Dallas Cowboys owner Jerry Jones said he has never been part of a season that has gone off the rails from preseason expectations to now as much as this season.
The Cowboys (3-8) entered the season with Super Bowl aspirations. And while they remain mathematically alive in the dismal NFC East, the losers of seven of their past eight are as much in the race for the top pick in the 2016 NFL Draft as they are in the race for a playoff berth.
This was stunning this year for us to experience the injuries we have. I’m numb from it, really.
Cowboys owner Jerry Jones
A devastated and stunned Jones blames a host of injuries, specifically the loss of quarterback Tony Romo, who is out for the season after breaking his left collarbone for the second time since Sept. 20.
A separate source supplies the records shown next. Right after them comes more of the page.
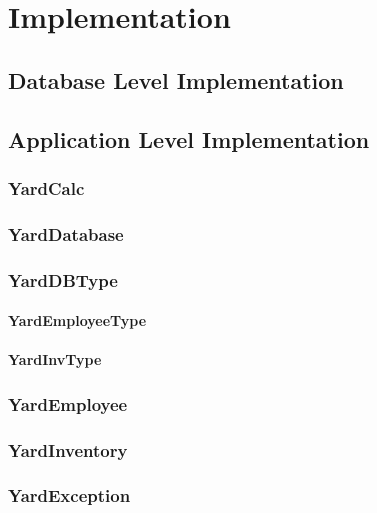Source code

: \documentclass{report}
\begin{document}
\chapter{Implementation}

	\section{Database Level Implementation}

	\section{Application Level Implementation}

	\subsection{YardCalc}

	\subsection{YardDatabase}

	\subsection{YardDBType}

	\subsubsection{YardEmployeeType}

	\subsubsection{YardInvType}


	\subsection{YardEmployee}

	\subsection{YardInventory}

	\subsection{YardException}
\end{document}
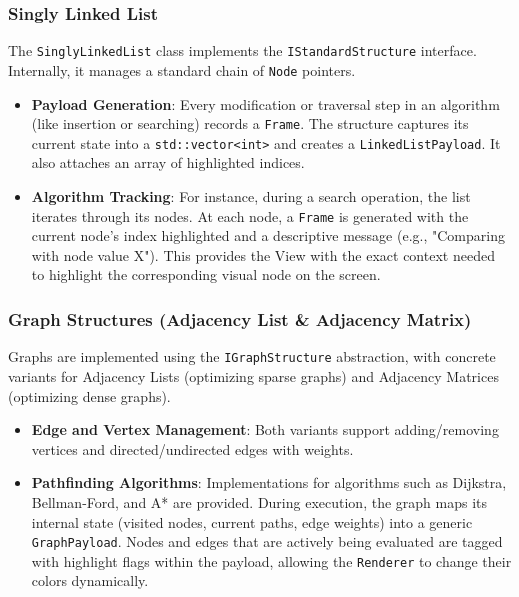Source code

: \subsubsection{Singly Linked List}
The \texttt{SinglyLinkedList} class implements the \texttt{IStandardStructure} interface. Internally, it manages a standard chain of \texttt{Node} pointers.
\begin{itemize}
    \item \textbf{Payload Generation}: Every modification or traversal step in an algorithm (like insertion or searching) records a \texttt{Frame}. The structure captures its current state into a \texttt{std::vector<int>} and creates a \texttt{LinkedListPayload}. It also attaches an array of highlighted indices.
    \item \textbf{Algorithm Tracking}: For instance, during a search operation, the list iterates through its nodes. At each node, a \texttt{Frame} is generated with the current node's index highlighted and a descriptive message (e.g., "Comparing with node value X"). This provides the View with the exact context needed to highlight the corresponding visual node on the screen.
\end{itemize}

\subsubsection{Graph Structures (Adjacency List \& Adjacency Matrix)}
Graphs are implemented using the \texttt{IGraphStructure} abstraction, with concrete variants for Adjacency Lists (optimizing sparse graphs) and Adjacency Matrices (optimizing dense graphs).
\begin{itemize}
    \item \textbf{Edge and Vertex Management}: Both variants support adding/removing vertices and directed/undirected edges with weights.
    \item \textbf{Pathfinding Algorithms}: Implementations for algorithms such as Dijkstra, Bellman-Ford, and A* are provided. During execution, the graph maps its internal state (visited nodes, current paths, edge weights) into a generic \texttt{GraphPayload}. Nodes and edges that are actively being evaluated are tagged with highlight flags within the payload, allowing the \texttt{Renderer} to change their colors dynamically.
\end{itemize}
The Cowboys are 3-1 with Romo. They are 0-7 without him, including 0-4 with Matt Cassel, who again will step into the starting role.
“I don’t know when I’ve ever had diametrically opposite to the extent we have from where I thought we would be to where we are,” said Jones, who met with the media after Wednesday’s NFL owners meeting at the Four Seasons Hotel in Irving. “This was stunning this year for us to experience the injuries we have. I’m numb from it, really.”
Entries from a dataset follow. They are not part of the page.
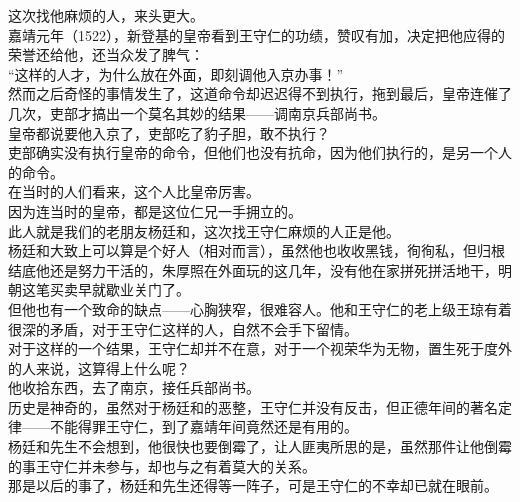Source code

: \begin{multicols}{\theparacolNo}
这次找他麻烦的人，来头更大。\\

嘉靖元年（1522），新登基的皇帝看到王守仁的功绩，赞叹有加，决定把他应得的荣誉还给他，还当众发了脾气：\\

“这样的人才，为什么放在外面，即刻调他入京办事！”\\

然而之后奇怪的事情发生了，这道命令却迟迟得不到执行，拖到最后，皇帝连催了几次，吏部才搞出一个莫名其妙的结果——调南京兵部尚书。\\

皇帝都说要他入京了，吏部吃了豹子胆，敢不执行？\\

吏部确实没有执行皇帝的命令，但他们也没有抗命，因为他们执行的，是另一个人的命令。\\

在当时的人们看来，这个人比皇帝厉害。\\

因为连当时的皇帝，都是这位仁兄一手拥立的。\\

此人就是我们的老朋友杨廷和，这次找王守仁麻烦的人正是他。\\

杨廷和大致上可以算是个好人（相对而言），虽然他也收收黑钱，徇徇私，但归根结底他还是努力干活的，朱厚照在外面玩的这几年，没有他在家拼死拼活地干，明朝这笔买卖早就歇业关门了。\\

但他也有一个致命的缺点——心胸狭窄，很难容人。他和王守仁的老上级王琼有着很深的矛盾，对于王守仁这样的人，自然不会手下留情。\\

对于这样的一个结果，王守仁却并不在意，对于一个视荣华为无物，置生死于度外的人来说，这算得上什么呢？\\

他收拾东西，去了南京，接任兵部尚书。\\

历史是神奇的，虽然对于杨廷和的恶整，王守仁并没有反击，但正德年间的著名定律——不能得罪王守仁，到了嘉靖年间竟然还是有用的。\\

杨廷和先生不会想到，他很快也要倒霉了，让人匪夷所思的是，虽然那件让他倒霉的事王守仁并未参与，却也与之有着莫大的关系。\\

那是以后的事了，杨廷和先生还得等一阵子，可是王守仁的不幸却已就在眼前。\\


\end{multicols}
Jones said this season’s experience has raised the sensitivity throughout the organization to find a quality backup for Romo and a quarterback for the future. That means the Cowboys could look to take a quarterback high in the draft, though not necessarily in the first round, and also carry a veteran backup such as Cassel next season.
However, Jones remains adamant that Romo, who is 35, can be successful for at least three more years if not the four to five that he has mentioned in the past.
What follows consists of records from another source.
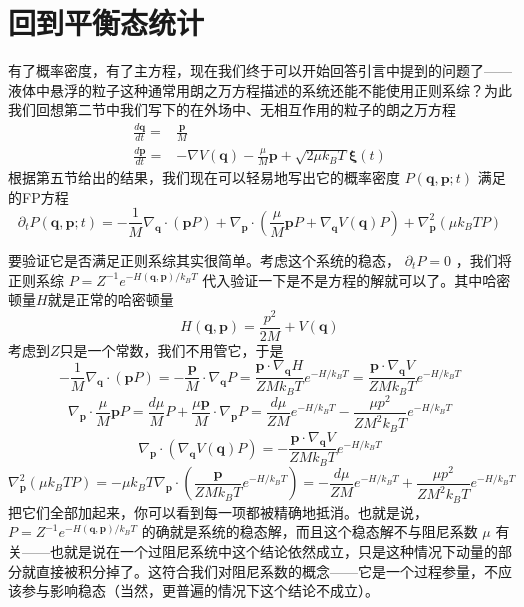\documentclass{ctexart}
\begin{document}
\section{回到平衡态统计}
有了概率密度，有了主方程，现在我们终于可以开始回答引言中提到的问题了——液体中悬浮的粒子这种通常用朗之万方程描述的系统还能不能使用正则系综？为此我们回想第二节中我们写下的在外场中、无相互作用的粒子的朗之万方程
\begin{align} 
\frac{d\bm{q}}{dt}=&\frac{\bm{p}}{M}\\ 
\frac{d\bm{p}}{dt}=&-\nabla V(\bm{q})-\frac{\mu}{M}\bm{p}+\sqrt{2\mu k_BT}\bm{\xi}(t) 
\end{align}
根据第五节给出的结果，我们现在可以轻易地写出它的概率密度 $P(\bm{q},\bm{p};t)$ 满足的FP方程
\begin{equation}
\partial_t P(\bm{q},\bm{p};t)=-\frac{1}{M}\nabla_{\bm{q}}\cdot(\bm{p}P)+\nabla_{\bm{p}}\cdot\left(\frac{\mu}{M}\bm{p}P+\nabla_{\bm{q}}V(\bm{q})P\right)+\nabla^2_{\bm{p}}(\mu k_BTP)
\end{equation}

要验证它是否满足正则系综其实很简单。考虑这个系统的稳态， $\partial_tP=0$ ，我们将正则系综 $P=Z^{-1}e^{-H(\bm{q},\bm{p})/k_BT}$ 代入验证一下是不是方程的解就可以了。其中哈密顿量$H$就是正常的哈密顿量
\begin{equation}
H(\bm{q},\bm{p})=\frac{p^2}{2M}+V(\bm{q})
\end{equation}
考虑到$Z$只是一个常数，我们不用管它，于是
\begin{equation}
-\frac{1}{M}\nabla_{\bm{q}}\cdot(\bm{p}P)=-\frac{\bm{p}}{M}\cdot\nabla_{\bm{q}}P=\frac{\bm{p}\cdot\nabla_{\bm{q}}H}{ZMk_BT}e^{-H/k_BT}=\frac{\bm{p}\cdot\nabla_{\bm{q}}V}{ZMk_BT}e^{-H/k_BT}
\end{equation}
\begin{equation}
\nabla_{\bm{p}}\cdot\frac{\mu}{M}\bm{p}P=\frac{d\mu}{M}P+\frac{\mu\bm{p}}{M}\cdot\nabla_{\bm{p}}P=\frac{d\mu}{ZM}e^{-H/k_BT}-\frac{\mu p^2}{ZM^2k_BT}e^{-H/k_BT}
\end{equation}
\begin{equation}
\nabla_{\bm{p}}\cdot(\nabla_{\bm{q}}V(\bm{q})P)=-\frac{\bm{p}\cdot\nabla_{\bm{q}}V}{ZMk_BT}e^{-H/k_BT}
\end{equation}
\begin{equation}
\nabla^2_{\bm{p}}(\mu k_BTP)=-\mu k_BT\nabla_{\bm{p}}\cdot(\frac{\bm{p}}{ZMk_B T}e^{-H/k_BT})=-\frac{d\mu}{ZM}e^{-H/k_BT}+\frac{\mu p^2}{ZM^2k_BT}e^{-H/k_BT}
\end{equation}
把它们全部加起来，你可以看到每一项都被精确地抵消。也就是说，$P=Z^{-1}e^{-H(\bm{q},\bm{p})/k_BT}$ 的确就是系统的稳态解，而且这个稳态解不与阻尼系数 $\mu$ 有关——也就是说在一个过阻尼系统中这个结论依然成立，只是这种情况下动量的部分就直接被积分掉了。这符合我们对阻尼系数的概念——它是一个过程参量，不应该参与影响稳态（当然，更普遍的情况下这个结论不成立）。
\end{document}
Tony Romo has fractured his left collarbone twice in the past two months and three times since 2010.
Jones said he views Romo in that category as Denver Broncos’ John Elway, who won two Super Bowls titles after turning 37, and New England Patriots’Tom Brady, 38, who has won four Super Bowls and continues to play at a Pro Bowl level.
“I will emphasize I don’t pretend to know how many years [Romo has] left,” Jones said. “I would say that the read I have, the success that older quarterbacks have had with his kind of skill, it has been a measure of success. How old is Brady?
“So it’s about about two and a half (more years for Romo to catch Brady), so there’s three right there. You can’t deem unreasonable to think he might have three when you’re sitting there with one of the top performing quarterbacks in the league this year in Brady.”
Jones said he is not worried about a future injury risk with Romo than he would be for any other player, despite Romo having fractured his collarbone for the second time in two months and a third time since 2010.
He acknowledged that stem cell treatment, similar to what receiver Dez Bryant had in October to improve healing in his fracture right foot, is an option for Romo’s collarbone to hopefully prolong his career.
Bryant’s procedure involved having bone marrow stem cells removed from his hip and injected into his ankle to enhance the healing.
“I don’t want into get into any specifics,” Jones said. “But he and Dez talked to me together about the stem cell back when he initially hurt it earlier this year. All of that is more of a long-term thing relative to my understanding. It has application to prolonging a career. Not a just specific injury.”